*** Begin section ***

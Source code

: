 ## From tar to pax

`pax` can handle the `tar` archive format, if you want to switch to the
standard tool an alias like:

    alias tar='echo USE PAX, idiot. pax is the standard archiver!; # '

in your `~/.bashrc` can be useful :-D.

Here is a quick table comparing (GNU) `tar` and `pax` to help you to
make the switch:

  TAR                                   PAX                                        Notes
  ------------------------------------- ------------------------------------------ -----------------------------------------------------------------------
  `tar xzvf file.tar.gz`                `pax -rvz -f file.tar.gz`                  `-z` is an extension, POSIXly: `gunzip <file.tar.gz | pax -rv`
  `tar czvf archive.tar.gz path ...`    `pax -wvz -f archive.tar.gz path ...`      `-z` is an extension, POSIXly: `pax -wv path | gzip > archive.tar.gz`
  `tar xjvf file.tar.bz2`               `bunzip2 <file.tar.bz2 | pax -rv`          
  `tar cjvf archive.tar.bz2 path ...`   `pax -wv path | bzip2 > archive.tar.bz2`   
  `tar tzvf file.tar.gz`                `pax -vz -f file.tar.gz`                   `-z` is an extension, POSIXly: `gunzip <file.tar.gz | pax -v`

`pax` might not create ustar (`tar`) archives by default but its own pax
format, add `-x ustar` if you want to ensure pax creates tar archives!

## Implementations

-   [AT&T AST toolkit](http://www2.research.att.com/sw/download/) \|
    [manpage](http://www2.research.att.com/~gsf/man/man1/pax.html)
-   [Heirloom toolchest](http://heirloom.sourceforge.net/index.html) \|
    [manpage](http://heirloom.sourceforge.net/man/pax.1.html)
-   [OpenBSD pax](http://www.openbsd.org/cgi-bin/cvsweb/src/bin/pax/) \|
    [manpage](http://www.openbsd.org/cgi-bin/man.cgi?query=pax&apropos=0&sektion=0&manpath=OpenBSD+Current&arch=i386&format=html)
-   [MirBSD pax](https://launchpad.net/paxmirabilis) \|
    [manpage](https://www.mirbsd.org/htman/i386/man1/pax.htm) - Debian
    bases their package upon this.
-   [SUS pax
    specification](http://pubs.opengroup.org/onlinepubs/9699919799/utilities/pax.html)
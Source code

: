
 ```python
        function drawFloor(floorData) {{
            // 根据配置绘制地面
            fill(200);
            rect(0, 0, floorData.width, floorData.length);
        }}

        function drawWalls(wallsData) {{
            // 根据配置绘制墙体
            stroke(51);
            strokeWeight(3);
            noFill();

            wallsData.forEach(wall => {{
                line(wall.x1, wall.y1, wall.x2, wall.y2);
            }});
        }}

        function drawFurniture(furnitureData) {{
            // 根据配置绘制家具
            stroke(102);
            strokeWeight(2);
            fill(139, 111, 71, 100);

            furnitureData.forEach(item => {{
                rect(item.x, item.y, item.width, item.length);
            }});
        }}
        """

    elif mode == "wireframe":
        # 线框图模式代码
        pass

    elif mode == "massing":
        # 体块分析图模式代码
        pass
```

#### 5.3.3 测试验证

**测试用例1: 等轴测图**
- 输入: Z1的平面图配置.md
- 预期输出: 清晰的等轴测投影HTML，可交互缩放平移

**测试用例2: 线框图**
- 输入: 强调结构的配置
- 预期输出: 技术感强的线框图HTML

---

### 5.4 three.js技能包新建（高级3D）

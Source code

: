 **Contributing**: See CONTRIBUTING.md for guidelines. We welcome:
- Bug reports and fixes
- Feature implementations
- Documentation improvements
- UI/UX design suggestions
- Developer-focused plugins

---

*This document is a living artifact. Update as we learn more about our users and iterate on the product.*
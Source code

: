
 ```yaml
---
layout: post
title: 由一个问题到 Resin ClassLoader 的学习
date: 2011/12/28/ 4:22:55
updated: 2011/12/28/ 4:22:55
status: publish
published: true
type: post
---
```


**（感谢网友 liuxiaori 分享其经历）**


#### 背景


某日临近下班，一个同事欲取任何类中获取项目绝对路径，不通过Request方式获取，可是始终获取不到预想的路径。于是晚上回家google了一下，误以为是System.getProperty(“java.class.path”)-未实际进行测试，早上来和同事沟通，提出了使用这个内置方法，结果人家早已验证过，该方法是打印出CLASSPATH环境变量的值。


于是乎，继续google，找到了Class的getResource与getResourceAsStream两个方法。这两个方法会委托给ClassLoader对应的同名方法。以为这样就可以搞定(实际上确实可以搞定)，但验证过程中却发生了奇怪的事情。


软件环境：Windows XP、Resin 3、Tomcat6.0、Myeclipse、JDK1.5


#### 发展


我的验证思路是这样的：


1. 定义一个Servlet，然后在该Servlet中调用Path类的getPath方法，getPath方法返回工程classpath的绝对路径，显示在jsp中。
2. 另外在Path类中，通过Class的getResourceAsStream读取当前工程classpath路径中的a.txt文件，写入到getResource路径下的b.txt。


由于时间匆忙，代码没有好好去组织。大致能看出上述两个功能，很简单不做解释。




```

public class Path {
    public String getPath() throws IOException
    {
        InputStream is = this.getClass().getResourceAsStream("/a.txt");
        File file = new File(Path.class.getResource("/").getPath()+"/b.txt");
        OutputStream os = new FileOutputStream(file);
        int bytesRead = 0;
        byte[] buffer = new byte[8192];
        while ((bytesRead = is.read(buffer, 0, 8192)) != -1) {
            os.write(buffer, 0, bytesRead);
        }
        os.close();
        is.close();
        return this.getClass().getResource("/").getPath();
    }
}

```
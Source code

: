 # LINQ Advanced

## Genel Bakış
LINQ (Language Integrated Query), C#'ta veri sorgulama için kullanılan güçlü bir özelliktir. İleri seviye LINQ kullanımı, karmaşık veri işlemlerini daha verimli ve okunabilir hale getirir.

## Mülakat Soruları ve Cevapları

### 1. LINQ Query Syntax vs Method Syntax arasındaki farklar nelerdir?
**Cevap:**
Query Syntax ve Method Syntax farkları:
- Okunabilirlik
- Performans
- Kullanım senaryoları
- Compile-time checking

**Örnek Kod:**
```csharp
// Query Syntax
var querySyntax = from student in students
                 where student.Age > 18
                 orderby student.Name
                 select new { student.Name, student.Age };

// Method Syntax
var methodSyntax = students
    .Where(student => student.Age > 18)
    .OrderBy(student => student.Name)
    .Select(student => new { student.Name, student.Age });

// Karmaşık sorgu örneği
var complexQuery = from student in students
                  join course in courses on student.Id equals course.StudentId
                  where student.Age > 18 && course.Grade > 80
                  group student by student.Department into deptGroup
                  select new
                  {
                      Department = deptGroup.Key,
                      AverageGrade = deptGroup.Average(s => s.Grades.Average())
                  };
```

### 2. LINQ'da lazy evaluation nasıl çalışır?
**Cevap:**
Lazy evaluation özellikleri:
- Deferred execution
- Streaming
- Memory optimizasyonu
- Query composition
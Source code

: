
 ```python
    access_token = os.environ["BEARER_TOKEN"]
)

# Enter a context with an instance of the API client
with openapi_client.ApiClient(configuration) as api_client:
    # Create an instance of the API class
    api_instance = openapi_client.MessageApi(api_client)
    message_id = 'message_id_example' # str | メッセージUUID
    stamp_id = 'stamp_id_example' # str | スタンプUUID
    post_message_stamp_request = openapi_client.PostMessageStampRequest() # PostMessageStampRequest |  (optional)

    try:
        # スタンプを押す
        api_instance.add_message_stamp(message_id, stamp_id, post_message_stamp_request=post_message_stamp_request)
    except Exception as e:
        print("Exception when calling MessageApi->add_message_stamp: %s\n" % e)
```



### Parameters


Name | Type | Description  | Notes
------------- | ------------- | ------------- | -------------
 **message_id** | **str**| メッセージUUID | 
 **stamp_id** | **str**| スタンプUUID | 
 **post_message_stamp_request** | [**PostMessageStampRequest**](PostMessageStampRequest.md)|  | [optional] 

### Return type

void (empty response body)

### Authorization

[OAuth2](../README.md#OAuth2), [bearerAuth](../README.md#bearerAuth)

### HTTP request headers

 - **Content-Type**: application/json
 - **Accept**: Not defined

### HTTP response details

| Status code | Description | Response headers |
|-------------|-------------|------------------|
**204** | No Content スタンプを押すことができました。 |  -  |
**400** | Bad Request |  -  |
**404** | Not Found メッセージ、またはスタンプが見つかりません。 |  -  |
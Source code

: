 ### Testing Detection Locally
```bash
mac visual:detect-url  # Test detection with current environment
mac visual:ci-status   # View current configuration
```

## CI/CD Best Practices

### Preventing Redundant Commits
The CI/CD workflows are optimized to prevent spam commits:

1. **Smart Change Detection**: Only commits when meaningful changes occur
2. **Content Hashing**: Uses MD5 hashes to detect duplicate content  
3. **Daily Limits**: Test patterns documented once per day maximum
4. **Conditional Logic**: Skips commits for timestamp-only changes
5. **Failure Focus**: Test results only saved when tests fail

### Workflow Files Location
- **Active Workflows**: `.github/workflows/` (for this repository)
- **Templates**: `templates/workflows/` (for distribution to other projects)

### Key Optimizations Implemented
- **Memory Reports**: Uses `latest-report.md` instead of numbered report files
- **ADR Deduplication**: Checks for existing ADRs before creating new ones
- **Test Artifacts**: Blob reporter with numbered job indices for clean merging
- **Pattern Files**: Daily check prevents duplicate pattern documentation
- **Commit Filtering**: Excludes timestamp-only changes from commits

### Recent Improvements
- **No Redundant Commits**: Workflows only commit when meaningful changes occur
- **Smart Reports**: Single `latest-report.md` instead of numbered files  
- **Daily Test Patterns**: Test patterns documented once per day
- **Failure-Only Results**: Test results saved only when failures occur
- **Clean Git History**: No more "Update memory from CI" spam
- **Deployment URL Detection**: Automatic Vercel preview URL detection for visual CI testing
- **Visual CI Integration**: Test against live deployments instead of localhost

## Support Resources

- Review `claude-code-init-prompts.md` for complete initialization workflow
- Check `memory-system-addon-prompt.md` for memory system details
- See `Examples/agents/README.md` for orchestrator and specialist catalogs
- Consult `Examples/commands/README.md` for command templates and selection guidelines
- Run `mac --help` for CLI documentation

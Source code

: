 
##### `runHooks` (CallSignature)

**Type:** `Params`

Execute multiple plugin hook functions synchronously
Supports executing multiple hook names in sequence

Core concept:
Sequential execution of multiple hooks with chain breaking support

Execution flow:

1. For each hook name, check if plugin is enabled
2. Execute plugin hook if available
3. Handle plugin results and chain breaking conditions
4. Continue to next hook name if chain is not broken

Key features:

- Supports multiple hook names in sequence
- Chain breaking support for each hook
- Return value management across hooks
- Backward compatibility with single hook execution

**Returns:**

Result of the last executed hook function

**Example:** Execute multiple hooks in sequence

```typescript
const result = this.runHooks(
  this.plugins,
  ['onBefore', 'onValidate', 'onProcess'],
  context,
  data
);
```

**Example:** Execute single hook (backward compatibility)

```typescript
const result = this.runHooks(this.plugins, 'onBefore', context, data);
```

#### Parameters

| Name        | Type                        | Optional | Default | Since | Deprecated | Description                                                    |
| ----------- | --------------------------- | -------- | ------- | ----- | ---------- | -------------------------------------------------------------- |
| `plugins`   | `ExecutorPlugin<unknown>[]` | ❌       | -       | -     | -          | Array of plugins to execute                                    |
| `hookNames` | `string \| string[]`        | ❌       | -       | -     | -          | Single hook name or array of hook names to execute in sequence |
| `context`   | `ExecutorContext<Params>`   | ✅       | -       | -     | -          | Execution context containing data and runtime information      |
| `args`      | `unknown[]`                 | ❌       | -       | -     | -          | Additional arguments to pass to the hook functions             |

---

*** End section ***

> [ASSIGNED TASK]
Exactly the lines from the start of the entries through the one bearing "be useful :-D." are to be output, with both ends included.

> [RESULT OF THE EXERCISE]
Source code

: ## From tar to pax

`pax` can handle the `tar` archive format, if you want to switch to the
standard tool an alias like:

    alias tar='echo USE PAX, idiot. pax is the standard archiver!; # '

in your `~/.bashrc` can be useful :-D.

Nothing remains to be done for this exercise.